───── Records shown

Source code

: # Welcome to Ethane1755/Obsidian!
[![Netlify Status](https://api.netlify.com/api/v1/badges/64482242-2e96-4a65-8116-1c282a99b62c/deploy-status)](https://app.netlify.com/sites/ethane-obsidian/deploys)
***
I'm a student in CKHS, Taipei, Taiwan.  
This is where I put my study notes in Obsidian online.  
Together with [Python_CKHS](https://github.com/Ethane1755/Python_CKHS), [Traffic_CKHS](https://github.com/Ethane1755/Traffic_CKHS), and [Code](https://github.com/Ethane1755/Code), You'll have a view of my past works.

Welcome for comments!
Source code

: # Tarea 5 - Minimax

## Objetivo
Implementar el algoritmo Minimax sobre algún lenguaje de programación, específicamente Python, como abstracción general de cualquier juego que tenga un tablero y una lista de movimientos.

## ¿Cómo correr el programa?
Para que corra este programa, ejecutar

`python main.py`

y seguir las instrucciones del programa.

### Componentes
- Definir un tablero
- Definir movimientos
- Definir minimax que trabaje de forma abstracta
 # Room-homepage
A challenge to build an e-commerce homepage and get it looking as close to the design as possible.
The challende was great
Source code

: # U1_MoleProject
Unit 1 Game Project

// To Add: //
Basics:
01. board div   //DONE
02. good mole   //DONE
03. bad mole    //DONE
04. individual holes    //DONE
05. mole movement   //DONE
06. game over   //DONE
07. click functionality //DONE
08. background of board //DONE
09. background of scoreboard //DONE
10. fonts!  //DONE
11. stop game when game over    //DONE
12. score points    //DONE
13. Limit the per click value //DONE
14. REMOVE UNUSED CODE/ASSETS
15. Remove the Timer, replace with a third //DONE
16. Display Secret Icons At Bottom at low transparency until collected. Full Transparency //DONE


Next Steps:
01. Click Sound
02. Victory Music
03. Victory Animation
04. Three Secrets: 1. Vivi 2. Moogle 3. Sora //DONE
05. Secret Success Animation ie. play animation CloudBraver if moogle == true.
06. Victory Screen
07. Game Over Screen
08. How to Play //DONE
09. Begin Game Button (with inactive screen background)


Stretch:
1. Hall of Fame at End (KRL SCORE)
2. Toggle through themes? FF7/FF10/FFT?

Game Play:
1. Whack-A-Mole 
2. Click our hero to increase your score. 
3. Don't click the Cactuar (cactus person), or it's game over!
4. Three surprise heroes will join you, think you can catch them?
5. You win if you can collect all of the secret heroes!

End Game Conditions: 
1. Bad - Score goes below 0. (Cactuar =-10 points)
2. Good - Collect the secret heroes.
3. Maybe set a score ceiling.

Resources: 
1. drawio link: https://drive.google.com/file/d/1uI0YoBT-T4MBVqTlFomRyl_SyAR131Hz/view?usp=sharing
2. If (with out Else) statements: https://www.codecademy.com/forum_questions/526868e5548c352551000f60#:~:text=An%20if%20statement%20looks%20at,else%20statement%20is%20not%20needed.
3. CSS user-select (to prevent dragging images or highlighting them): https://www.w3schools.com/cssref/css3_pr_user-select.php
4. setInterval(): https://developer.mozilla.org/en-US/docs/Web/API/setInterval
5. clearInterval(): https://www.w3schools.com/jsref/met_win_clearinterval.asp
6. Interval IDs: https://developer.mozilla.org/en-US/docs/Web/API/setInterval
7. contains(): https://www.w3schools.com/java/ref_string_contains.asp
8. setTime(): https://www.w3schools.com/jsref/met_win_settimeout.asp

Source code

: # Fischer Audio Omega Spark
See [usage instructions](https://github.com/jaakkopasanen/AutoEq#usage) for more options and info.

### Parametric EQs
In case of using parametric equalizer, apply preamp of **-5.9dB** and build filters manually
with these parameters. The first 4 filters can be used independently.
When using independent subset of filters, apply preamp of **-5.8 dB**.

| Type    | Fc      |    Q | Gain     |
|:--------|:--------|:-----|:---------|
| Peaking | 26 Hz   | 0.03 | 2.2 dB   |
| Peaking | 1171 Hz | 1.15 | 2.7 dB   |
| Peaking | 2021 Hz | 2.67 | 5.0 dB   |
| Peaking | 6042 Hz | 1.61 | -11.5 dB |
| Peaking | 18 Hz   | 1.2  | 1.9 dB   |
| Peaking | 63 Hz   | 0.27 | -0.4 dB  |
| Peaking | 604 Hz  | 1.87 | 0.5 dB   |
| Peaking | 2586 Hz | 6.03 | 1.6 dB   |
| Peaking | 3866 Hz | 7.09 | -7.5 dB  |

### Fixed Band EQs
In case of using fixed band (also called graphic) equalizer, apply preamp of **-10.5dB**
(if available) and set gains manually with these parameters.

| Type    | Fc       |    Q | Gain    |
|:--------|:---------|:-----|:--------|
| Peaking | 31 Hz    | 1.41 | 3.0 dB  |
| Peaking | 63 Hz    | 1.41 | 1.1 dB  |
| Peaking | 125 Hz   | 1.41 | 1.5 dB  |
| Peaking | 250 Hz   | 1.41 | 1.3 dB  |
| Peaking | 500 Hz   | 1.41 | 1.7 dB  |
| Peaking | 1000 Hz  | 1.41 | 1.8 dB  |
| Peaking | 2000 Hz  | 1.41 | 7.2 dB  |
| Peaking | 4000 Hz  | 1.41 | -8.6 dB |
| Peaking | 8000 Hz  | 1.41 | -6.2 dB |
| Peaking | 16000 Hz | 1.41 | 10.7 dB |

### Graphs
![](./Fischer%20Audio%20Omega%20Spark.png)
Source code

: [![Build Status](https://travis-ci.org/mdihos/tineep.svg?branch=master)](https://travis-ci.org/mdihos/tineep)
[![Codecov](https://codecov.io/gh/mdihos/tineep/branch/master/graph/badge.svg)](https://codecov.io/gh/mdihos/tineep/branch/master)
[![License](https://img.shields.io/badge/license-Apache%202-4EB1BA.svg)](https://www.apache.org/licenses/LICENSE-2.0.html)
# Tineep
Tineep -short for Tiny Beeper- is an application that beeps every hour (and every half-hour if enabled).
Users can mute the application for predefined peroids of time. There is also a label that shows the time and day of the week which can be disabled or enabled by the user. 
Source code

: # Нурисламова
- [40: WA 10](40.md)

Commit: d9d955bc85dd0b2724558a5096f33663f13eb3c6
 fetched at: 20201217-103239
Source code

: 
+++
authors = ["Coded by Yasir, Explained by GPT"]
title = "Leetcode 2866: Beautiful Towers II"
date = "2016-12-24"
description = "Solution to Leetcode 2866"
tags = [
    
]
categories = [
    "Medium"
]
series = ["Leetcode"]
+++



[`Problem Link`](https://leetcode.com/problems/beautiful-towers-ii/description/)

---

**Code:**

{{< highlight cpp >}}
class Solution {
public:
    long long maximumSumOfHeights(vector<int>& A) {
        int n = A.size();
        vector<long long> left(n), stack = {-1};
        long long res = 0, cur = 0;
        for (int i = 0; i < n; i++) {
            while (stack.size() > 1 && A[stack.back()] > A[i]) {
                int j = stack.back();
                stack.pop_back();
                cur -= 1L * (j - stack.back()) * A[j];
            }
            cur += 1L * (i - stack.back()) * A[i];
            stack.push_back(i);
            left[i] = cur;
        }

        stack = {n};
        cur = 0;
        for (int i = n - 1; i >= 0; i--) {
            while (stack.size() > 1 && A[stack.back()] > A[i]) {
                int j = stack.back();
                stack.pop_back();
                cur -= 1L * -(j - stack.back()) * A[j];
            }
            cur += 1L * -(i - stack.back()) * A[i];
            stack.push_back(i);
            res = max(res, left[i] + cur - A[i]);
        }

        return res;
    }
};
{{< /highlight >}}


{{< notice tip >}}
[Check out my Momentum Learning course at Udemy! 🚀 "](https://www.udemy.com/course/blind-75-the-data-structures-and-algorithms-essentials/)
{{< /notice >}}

──────────

▶ [About this task]: Search the material for the word "preamp" and copy every matching line.

▶ [Answer]:
In case of using parametric equalizer, apply preamp of **-5.9dB** and build filters manually
When using independent subset of filters, apply preamp of **-5.8 dB**.
In case of using fixed band (also called graphic) equalizer, apply preamp of **-10.5dB**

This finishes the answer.